Environmental Sampling

1. GENERAL.
Collecting and analyzing samples provides numerical data that describe a particular situation.  The ASHG shall direct sampling procedures.  The sampling criteria shall be situation and site dependent.  The results then may be used for preparing a course of action.  This page addresses air, soil, vegetation, water, and swipe samples. 


2. AIR SAMPLING.
Air sampling is conducted to determine if airborne contamina­tion is present.  It provides a basis for estimating the radiation dose that people without respiratory protection may have received.  The time required to respond to an accident and initiate an air sampling program usually results in little or no data being obtained during the initial release of contamination when the highest levels of airborne contamination are expected.  Most air sampling data obtained during an accident response shall reflect airborne contamination caused by resuspension.  Even though this discussion is directed mainly at airborne contamination caused by resuspension, the recommended priorities and procedures shall allow as much information as possible to be collected on the initial release if air samplers are positioned soon enough.  Priority should, therefore, be given to initiating an air sampling program as soon as possible after arrival on-scene.  Whether or not data are obtained on the initial release, air sampling data are needed immediately to assess the hazard to people still in the area, to identify areas and operations that require respiratory protection, and to identify actions required to fix the contaminant to reduce the airborne hazard and spread of contamination.  When using filtration to collect particulate samples, the selection of filter medium is extremely important.  The filter used must have a high collection efficiency for particle sizes that deposit readily in the lung (5 microns or less). 

a. Response plans should include provisions for establishing an air sampling program.  This plan should include sufficient air monitors (battery powered or a sufficient number of portable electric generators), air monitor stands, filter paper, personnel to deploy samplers and collect filters, analysis capability, and a method to mark and secure the area monitors against tampering.  Also important is a means to ensure that air samplers are properly calibrated (see Table 1.).  Staplex® air samplers use the High Volume Calibration Kit (CKHV) calibrator for a 4‑inch filter and CKHV-810 calibrator for the 8 x 10-inch filters.  Usually, 1,000 cubic feet of air must be sampled for accurate results. 

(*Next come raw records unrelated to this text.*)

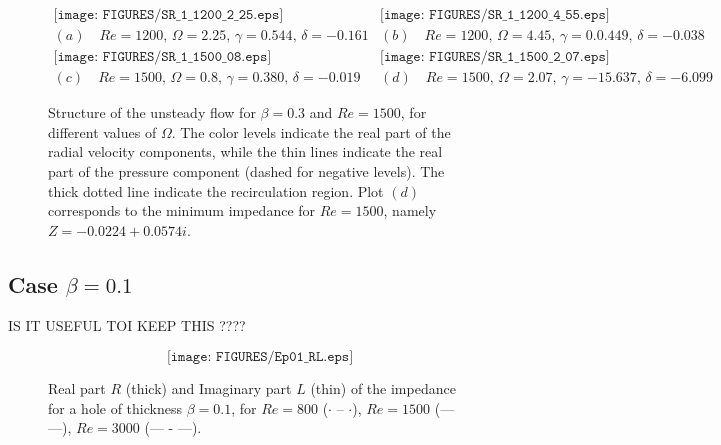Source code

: \documentclass{jfm}
\begin{document}
\begin{figure}
$$
\begin{array}{cc}
\texttt{[image: FIGURES/SR\_1\_1200\_2\_25.eps]} &
\texttt{[image: FIGURES/SR\_1\_1200\_4\_55.eps]} \\
(a) \quad Re = 1200, \, \Omega = 2.25, \, \gamma = 0.544,\, \delta =-0.161 & 
(b) \quad Re = 1200, \, \Omega = 4.45,  \, \gamma = 0.0.449,\, \delta =-0.038 \\
\texttt{[image: FIGURES/SR\_1\_1500\_08.eps]} &
\texttt{[image: FIGURES/SR\_1\_1500\_2\_07.eps]} \\
(c) \quad Re = 1500, \, \Omega = 0.8,  \, \gamma = 0.380,\, \delta =-0.019 & 
(d) \quad Re = 1500, \, \Omega = 2.07,  \, \gamma = -15.637,\, \delta =-6.099
\end{array}
$$
\caption{ Structure of the unsteady flow for $\beta = 0.3$ and $Re = 1500$, for different values of $\Omega$.
The color levels indicate the real part of the radial velocity components, while the thin lines indicate the real part of the pressure component (dashed for negative levels). The thick dotted line indicate the recirculation region. 
Plot $(d)$ corresponds to the minimum impedance for $Re=1500$, namely $Z = -0.0224+0.0574i$.
}
\label{fig:Struct1}
\end{figure}





\subsection{Case $\beta = 0.1$}

IS IT USEFUL TOI KEEP THIS ????



\begin{figure}
$$
\texttt{[image: FIGURES/Ep01\_RL.eps]}
$$
\caption{ Real part $R$ (thick) and Imaginary part $L$ (thin) of the impedance
for a hole of thickness $\beta = 0.1$, for $Re = 800$ ($\cdot$ -- $\cdot$), 
$Re = 1500$ (---  ---), $Re = 3000$ (--- - ---).
}
\label{fig:Cond01}
\end{figure}
\end{document}
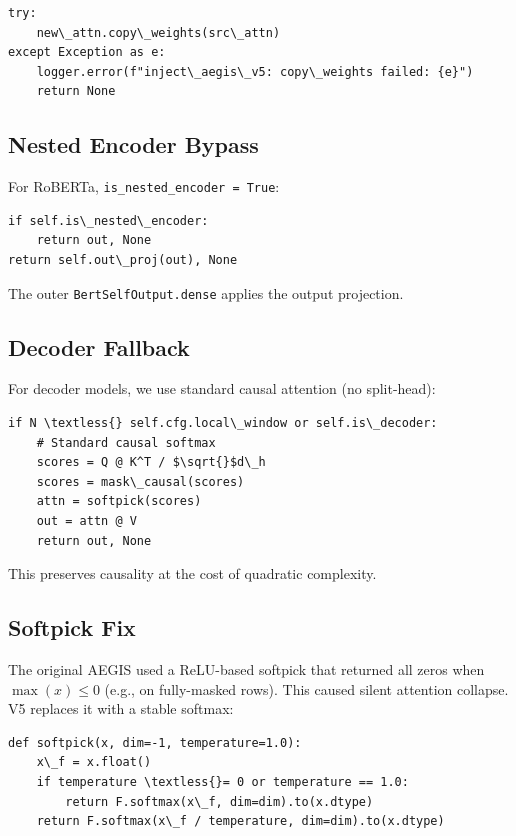 \begin{lstlisting}
try:
    new\_attn.copy\_weights(src\_attn)
except Exception as e:
    logger.error(f"inject\_aegis\_v5: copy\_weights failed: {e}")
    return None
\end{lstlisting}

\subsection{Nested Encoder Bypass}

For RoBERTa, \texttt{is\_nested\_encoder = True}:

\begin{lstlisting}
if self.is\_nested\_encoder:
    return out, None
return self.out\_proj(out), None
\end{lstlisting}

The outer \texttt{BertSelfOutput.dense} applies the output projection.

\subsection{Decoder Fallback}

For decoder models, we use standard causal attention (no split-head):

\begin{lstlisting}
if N \textless{} self.cfg.local\_window or self.is\_decoder:
    # Standard causal softmax
    scores = Q @ K^T / $\sqrt{}$d\_h
    scores = mask\_causal(scores)
    attn = softpick(scores)
    out = attn @ V
    return out, None
\end{lstlisting}

This preserves causality at the cost of quadratic complexity.

\subsection{Softpick Fix}

The original AEGIS used a ReLU-based softpick that returned all zeros when 
$\max(x) \leq 0$ (e.g., on fully-masked rows). This caused silent attention 
collapse. V5 replaces it with a stable softmax:

\begin{lstlisting}
def softpick(x, dim=-1, temperature=1.0):
    x\_f = x.float()
    if temperature \textless{}= 0 or temperature == 1.0:
        return F.softmax(x\_f, dim=dim).to(x.dtype)
    return F.softmax(x\_f / temperature, dim=dim).to(x.dtype)
\end{lstlisting}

Table 1. Air Sampler Calibration

Table 1. Air Sampler Calibration


3. AIR SAMPLING TIME. 
The period of time over which an air sample is collected and the volumetric sampling rate determine the volume of air sampled.  Variables that affect the accuracy of air sampling results include the type of sampling equipment used, the accuracy with which contaminants on the filter may be measured, and the size of the sample.  The sum of the errors may be offset, in part, by increasing the total volume of the sample collected.  Increasing sample time presents no real difficulty when the interest is in long-term average concentra­tions, precision of results, or in detecting very low levels of contamination, as is the case during decontamination and remediation operations.  During the initial response, when the interest is in rapid evaluation of air contamination to identify areas where high concentrations of airborne contamination might pose a hazard to unprotected persons in relatively short periods of time, short sampling times are appropriate.  When taking samples for rapid evaluation, samplers should be operated long enough to sample at least 1,000 cubic feet of air.  Once the data required for prompt evaluation are obtained, an air sampling program should be established to obtain 24-hour samples (equipment allowing), or high volume samples on a regular basis. 


4. AIR SAMPLER PLACEMENT.
Sampler positioning is directed toward the accident scene for the first 24 to 48 hours after an accident, or until an air sampling program tailored to the specific situation may be implemented.  During this period, the number of air samplers available shall be limited and should be placed to get the maximum amount of information possible. 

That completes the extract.